• **Records provided**
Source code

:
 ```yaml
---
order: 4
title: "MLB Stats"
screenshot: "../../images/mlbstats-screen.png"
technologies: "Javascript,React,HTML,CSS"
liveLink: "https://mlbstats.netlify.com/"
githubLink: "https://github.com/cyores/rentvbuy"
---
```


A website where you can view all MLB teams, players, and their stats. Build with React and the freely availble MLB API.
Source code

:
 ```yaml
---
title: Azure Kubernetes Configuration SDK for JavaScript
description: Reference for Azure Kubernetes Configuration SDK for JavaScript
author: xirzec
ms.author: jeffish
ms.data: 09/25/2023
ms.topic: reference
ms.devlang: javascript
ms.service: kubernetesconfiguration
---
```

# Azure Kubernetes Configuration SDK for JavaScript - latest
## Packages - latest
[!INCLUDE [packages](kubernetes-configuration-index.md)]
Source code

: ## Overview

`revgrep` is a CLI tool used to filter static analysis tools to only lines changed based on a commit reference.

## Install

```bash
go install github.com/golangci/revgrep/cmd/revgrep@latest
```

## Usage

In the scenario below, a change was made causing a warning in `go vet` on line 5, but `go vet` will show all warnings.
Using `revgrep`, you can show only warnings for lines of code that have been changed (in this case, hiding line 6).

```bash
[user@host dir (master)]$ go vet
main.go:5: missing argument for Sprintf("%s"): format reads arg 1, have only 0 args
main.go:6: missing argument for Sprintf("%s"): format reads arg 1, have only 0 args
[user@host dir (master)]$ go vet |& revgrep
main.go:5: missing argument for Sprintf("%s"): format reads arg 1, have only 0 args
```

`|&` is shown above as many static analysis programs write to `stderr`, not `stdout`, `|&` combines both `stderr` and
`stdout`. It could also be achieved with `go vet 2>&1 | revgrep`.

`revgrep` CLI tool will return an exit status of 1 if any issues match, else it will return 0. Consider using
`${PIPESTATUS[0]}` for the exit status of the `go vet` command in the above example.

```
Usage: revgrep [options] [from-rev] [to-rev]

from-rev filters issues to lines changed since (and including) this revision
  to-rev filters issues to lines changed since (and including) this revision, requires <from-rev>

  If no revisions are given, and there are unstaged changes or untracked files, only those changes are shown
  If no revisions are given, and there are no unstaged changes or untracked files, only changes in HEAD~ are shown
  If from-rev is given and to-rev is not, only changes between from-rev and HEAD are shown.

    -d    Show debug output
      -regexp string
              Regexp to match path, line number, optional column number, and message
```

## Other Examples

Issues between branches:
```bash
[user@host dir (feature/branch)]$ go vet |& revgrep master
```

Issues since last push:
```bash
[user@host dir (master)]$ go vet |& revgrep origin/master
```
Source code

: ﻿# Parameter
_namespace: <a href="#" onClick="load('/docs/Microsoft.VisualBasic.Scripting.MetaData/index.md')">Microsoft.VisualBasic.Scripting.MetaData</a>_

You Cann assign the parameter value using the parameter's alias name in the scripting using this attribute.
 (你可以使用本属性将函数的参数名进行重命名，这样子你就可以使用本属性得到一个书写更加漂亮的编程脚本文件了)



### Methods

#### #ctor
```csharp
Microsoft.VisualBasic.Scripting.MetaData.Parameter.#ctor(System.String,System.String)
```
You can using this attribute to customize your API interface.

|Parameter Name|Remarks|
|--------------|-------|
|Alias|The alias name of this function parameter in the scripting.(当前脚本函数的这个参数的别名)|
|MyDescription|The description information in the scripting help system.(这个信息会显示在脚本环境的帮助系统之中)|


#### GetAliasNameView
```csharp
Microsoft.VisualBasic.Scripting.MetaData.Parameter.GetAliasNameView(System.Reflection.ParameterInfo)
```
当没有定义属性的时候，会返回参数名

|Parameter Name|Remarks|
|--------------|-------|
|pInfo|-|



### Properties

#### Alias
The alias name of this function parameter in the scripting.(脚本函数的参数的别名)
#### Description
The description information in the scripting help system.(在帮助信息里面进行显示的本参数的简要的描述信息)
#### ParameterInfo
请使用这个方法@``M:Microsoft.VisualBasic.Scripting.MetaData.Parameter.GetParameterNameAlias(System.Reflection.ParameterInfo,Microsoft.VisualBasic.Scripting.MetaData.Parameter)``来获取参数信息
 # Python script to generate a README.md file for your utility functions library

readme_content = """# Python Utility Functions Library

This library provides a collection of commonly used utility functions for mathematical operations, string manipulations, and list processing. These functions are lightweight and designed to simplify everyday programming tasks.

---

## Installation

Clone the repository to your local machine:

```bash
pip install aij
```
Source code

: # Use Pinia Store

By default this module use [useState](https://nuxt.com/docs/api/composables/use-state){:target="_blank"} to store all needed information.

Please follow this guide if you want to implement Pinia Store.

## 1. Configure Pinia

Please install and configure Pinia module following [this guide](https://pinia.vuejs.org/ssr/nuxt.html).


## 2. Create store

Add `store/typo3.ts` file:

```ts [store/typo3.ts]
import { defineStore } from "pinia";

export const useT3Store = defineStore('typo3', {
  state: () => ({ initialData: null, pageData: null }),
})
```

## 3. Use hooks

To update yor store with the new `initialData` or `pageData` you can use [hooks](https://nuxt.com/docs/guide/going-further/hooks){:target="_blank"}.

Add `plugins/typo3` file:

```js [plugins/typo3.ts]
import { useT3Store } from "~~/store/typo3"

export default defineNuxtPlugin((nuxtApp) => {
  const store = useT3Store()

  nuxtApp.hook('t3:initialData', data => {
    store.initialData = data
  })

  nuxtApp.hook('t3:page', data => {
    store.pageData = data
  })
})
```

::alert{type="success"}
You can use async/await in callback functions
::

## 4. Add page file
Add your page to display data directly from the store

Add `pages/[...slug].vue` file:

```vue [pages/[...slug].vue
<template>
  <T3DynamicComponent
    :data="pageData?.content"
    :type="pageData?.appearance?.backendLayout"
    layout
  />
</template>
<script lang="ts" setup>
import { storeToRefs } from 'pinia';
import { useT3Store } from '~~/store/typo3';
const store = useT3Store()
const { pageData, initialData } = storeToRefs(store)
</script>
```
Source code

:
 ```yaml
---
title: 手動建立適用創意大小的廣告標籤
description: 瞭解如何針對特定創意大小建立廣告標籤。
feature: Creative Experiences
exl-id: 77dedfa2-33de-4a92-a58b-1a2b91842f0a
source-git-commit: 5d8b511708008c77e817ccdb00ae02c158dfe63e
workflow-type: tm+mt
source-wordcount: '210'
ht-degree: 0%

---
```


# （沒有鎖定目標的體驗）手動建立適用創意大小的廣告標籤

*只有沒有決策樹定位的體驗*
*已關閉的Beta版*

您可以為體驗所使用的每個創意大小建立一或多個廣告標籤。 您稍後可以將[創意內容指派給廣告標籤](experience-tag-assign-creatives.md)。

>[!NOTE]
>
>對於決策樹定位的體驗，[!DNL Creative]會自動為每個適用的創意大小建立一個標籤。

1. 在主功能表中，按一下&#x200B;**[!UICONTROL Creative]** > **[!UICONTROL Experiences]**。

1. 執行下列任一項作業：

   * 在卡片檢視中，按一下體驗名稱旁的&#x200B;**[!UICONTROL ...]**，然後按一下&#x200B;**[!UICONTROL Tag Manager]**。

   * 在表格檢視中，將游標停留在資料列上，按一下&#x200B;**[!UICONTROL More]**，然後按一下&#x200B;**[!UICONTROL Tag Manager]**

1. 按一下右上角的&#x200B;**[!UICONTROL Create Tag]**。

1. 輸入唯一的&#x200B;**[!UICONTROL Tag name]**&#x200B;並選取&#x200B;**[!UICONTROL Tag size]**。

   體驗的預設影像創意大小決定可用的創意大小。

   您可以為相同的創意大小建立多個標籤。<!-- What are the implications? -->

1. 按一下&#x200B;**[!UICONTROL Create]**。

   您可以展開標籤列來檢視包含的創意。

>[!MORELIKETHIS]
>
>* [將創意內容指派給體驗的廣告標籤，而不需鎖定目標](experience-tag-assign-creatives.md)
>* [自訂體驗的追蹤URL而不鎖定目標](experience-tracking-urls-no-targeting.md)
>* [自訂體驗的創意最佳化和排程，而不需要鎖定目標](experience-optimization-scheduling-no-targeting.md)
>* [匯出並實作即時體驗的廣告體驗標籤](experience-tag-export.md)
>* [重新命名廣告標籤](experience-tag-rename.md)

• **Work item**
Please output exactly the lines between the one holding "Please follow this" and the one holding "More]**，然後按一下&#x200B;**[!UICONTROL Tag Manager]**" in the records above, inclusive, and nothing more.

• **Exercise output**
Please follow this guide if you want to implement Pinia Store.

## 1. Configure Pinia

Please install and configure Pinia module following [this guide](https://pinia.vuejs.org/ssr/nuxt.html).


## 2. Create store

Add `store/typo3.ts` file:

```ts [store/typo3.ts]
import { defineStore } from "pinia";

export const useT3Store = defineStore('typo3', {
  state: () => ({ initialData: null, pageData: null }),
})
```

## 3. Use hooks

To update yor store with the new `initialData` or `pageData` you can use [hooks](https://nuxt.com/docs/guide/going-further/hooks){:target="_blank"}.

Add `plugins/typo3` file:

```js [plugins/typo3.ts]
import { useT3Store } from "~~/store/typo3"

export default defineNuxtPlugin((nuxtApp) => {
  const store = useT3Store()

  nuxtApp.hook('t3:initialData', data => {
    store.initialData = data
  })

  nuxtApp.hook('t3:page', data => {
    store.pageData = data
  })
})
```

::alert{type="success"}
You can use async/await in callback functions
::

## 4. Add page file
Add your page to display data directly from the store

Add `pages/[...slug].vue` file:

```vue [pages/[...slug].vue
<template>
  <T3DynamicComponent
    :data="pageData?.content"
    :type="pageData?.appearance?.backendLayout"
    layout
  />
</template>
<script lang="ts" setup>
import { storeToRefs } from 'pinia';
import { useT3Store } from '~~/store/typo3';
const store = useT3Store()
const { pageData, initialData } = storeToRefs(store)
</script>
```
Source code

:
 ```yaml
---
title: 手動建立適用創意大小的廣告標籤
description: 瞭解如何針對特定創意大小建立廣告標籤。
feature: Creative Experiences
exl-id: 77dedfa2-33de-4a92-a58b-1a2b91842f0a
source-git-commit: 5d8b511708008c77e817ccdb00ae02c158dfe63e
workflow-type: tm+mt
source-wordcount: '210'
ht-degree: 0%

---
```


# （沒有鎖定目標的體驗）手動建立適用創意大小的廣告標籤

*只有沒有決策樹定位的體驗*
*已關閉的Beta版*

您可以為體驗所使用的每個創意大小建立一或多個廣告標籤。 您稍後可以將[創意內容指派給廣告標籤](experience-tag-assign-creatives.md)。

>[!NOTE]
>
>對於決策樹定位的體驗，[!DNL Creative]會自動為每個適用的創意大小建立一個標籤。

1. 在主功能表中，按一下&#x200B;**[!UICONTROL Creative]** > **[!UICONTROL Experiences]**。

1. 執行下列任一項作業：

   * 在卡片檢視中，按一下體驗名稱旁的&#x200B;**[!UICONTROL ...]**，然後按一下&#x200B;**[!UICONTROL Tag Manager]**。

   * 在表格檢視中，將游標停留在資料列上，按一下&#x200B;**[!UICONTROL More]**，然後按一下&#x200B;**[!UICONTROL Tag Manager]**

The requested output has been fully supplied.